REQUIRED WORK —
Word for word, transcribe the lines from the one containing "Thiên nữ sắc" through the end of the entries, both included, and nothing else.

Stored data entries
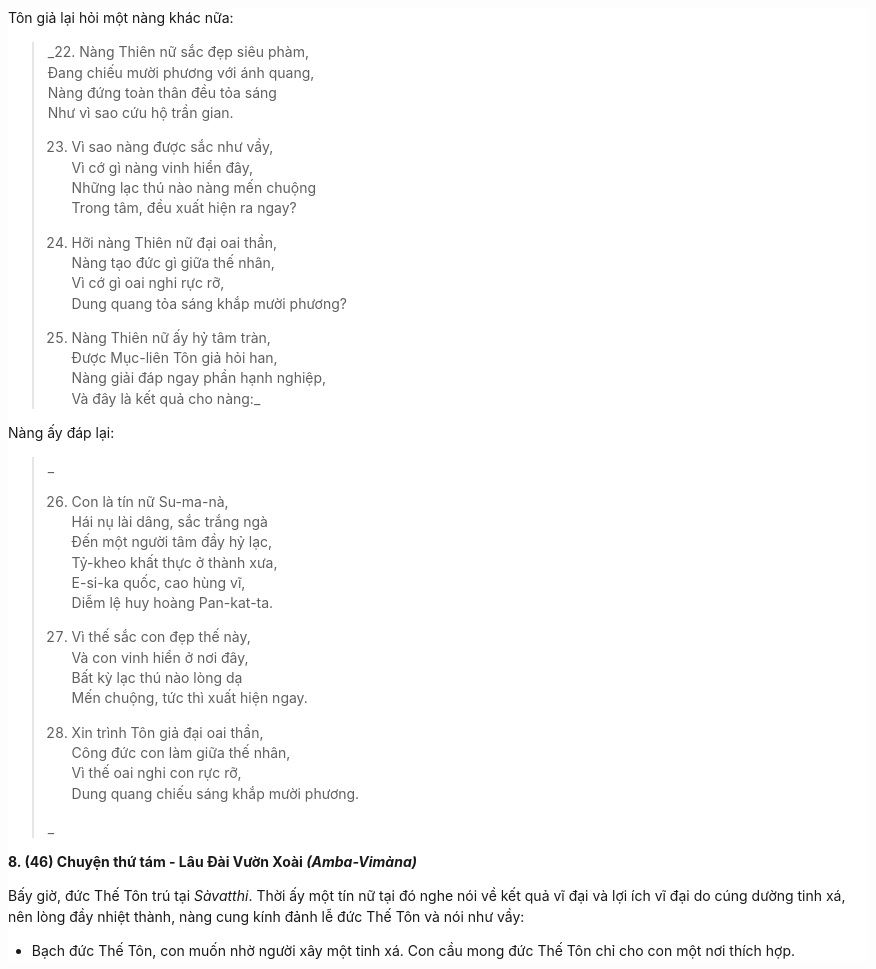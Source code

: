 Tôn giả lại hỏi một nàng khác nữa:

> _22. Nàng Thiên nữ sắc đẹp siêu phàm,  
> Ðang chiếu mười phương với ánh quang,  
> Nàng đứng toàn thân đều tỏa sáng  
> Như vì sao cứu hộ trần gian.  
>   
> 23. Vì sao nàng được sắc như vầy,  
> Vì cớ gì nàng vinh hiển đây,  
> Những lạc thú nào nàng mến chuộng  
> Trong tâm, đều xuất hiện ra ngay?  
>   
> 24. Hỡi nàng Thiên nữ đại oai thần,  
> Nàng tạo đức gì giữa thế nhân,  
> Vì cớ gì oai nghi rực rỡ,  
> Dung quang tỏa sáng khắp mười phương?  
>   
> 25. Nàng Thiên nữ ấy hỷ tâm tràn,  
> Ðược Mục-liên Tôn giả hỏi han,  
> Nàng giải đáp ngay phần hạnh nghiệp,  
> Và đây là kết quả cho nàng:_

Nàng ấy đáp lại:

> _
> 
> 26. Con là tín nữ Su-ma-nà,  
> Hái nụ lài dâng, sắc trắng ngà  
> Ðến một người tâm đầy hỷ lạc,  
> Tỷ-kheo khất thực ở thành xưa,  
> E-si-ka quốc, cao hùng vĩ,  
> Diễm lệ huy hoàng Pan-kat-ta.  
>   
> 27. Vì thế sắc con đẹp thế này,  
> Và con vinh hiển ở nơi đây,  
> Bất kỳ lạc thú nào lòng dạ  
> Mến chuộng, tức thì xuất hiện ngay.  
>   
> 28. Xin trình Tôn giả đại oai thần,  
> Công đức con làm giữa thế nhân,  
> Vì thế oai nghi con rực rỡ,  
> Dung quang chiếu sáng khắp mười phương.
> 
> _ 

**8. (46) Chuyện thứ tám - Lâu Ðài Vườn Xoài _(Amba-Vimàna)_**

Bấy giờ, đức Thế Tôn trú tại _Sàvatthi_. Thời ấy một tín nữ tại đó nghe nói về kết quả vĩ đại và lợi ích vĩ đại do cúng dường tinh xá, nên lòng đầy nhiệt thành, nàng cung kính đảnh lễ đức Thế Tôn và nói như vầy:

- Bạch đức Thế Tôn, con muốn nhờ người xây một tinh xá. Con cầu mong đức Thế Tôn chỉ cho con một nơi thích hợp.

WRITTEN ANSWER —
> _22. Nàng Thiên nữ sắc đẹp siêu phàm,  
> Ðang chiếu mười phương với ánh quang,  
> Nàng đứng toàn thân đều tỏa sáng  
> Như vì sao cứu hộ trần gian.  
>   
> 23. Vì sao nàng được sắc như vầy,  
> Vì cớ gì nàng vinh hiển đây,  
> Những lạc thú nào nàng mến chuộng  
> Trong tâm, đều xuất hiện ra ngay?  
>   
> 24. Hỡi nàng Thiên nữ đại oai thần,  
> Nàng tạo đức gì giữa thế nhân,  
> Vì cớ gì oai nghi rực rỡ,  
> Dung quang tỏa sáng khắp mười phương?  
>   
> 25. Nàng Thiên nữ ấy hỷ tâm tràn,  
> Ðược Mục-liên Tôn giả hỏi han,  
> Nàng giải đáp ngay phần hạnh nghiệp,  
> Và đây là kết quả cho nàng:_

Nàng ấy đáp lại:

> _
> 
> 26. Con là tín nữ Su-ma-nà,  
> Hái nụ lài dâng, sắc trắng ngà  
> Ðến một người tâm đầy hỷ lạc,  
> Tỷ-kheo khất thực ở thành xưa,  
> E-si-ka quốc, cao hùng vĩ,  
> Diễm lệ huy hoàng Pan-kat-ta.  
>   
> 27. Vì thế sắc con đẹp thế này,  
> Và con vinh hiển ở nơi đây,  
> Bất kỳ lạc thú nào lòng dạ  
> Mến chuộng, tức thì xuất hiện ngay.  
>   
> 28. Xin trình Tôn giả đại oai thần,  
> Công đức con làm giữa thế nhân,  
> Vì thế oai nghi con rực rỡ,  
> Dung quang chiếu sáng khắp mười phương.
> 
> _ 

**8. (46) Chuyện thứ tám - Lâu Ðài Vườn Xoài _(Amba-Vimàna)_**

Bấy giờ, đức Thế Tôn trú tại _Sàvatthi_. Thời ấy một tín nữ tại đó nghe nói về kết quả vĩ đại và lợi ích vĩ đại do cúng dường tinh xá, nên lòng đầy nhiệt thành, nàng cung kính đảnh lễ đức Thế Tôn và nói như vầy:

- Bạch đức Thế Tôn, con muốn nhờ người xây một tinh xá. Con cầu mong đức Thế Tôn chỉ cho con một nơi thích hợp.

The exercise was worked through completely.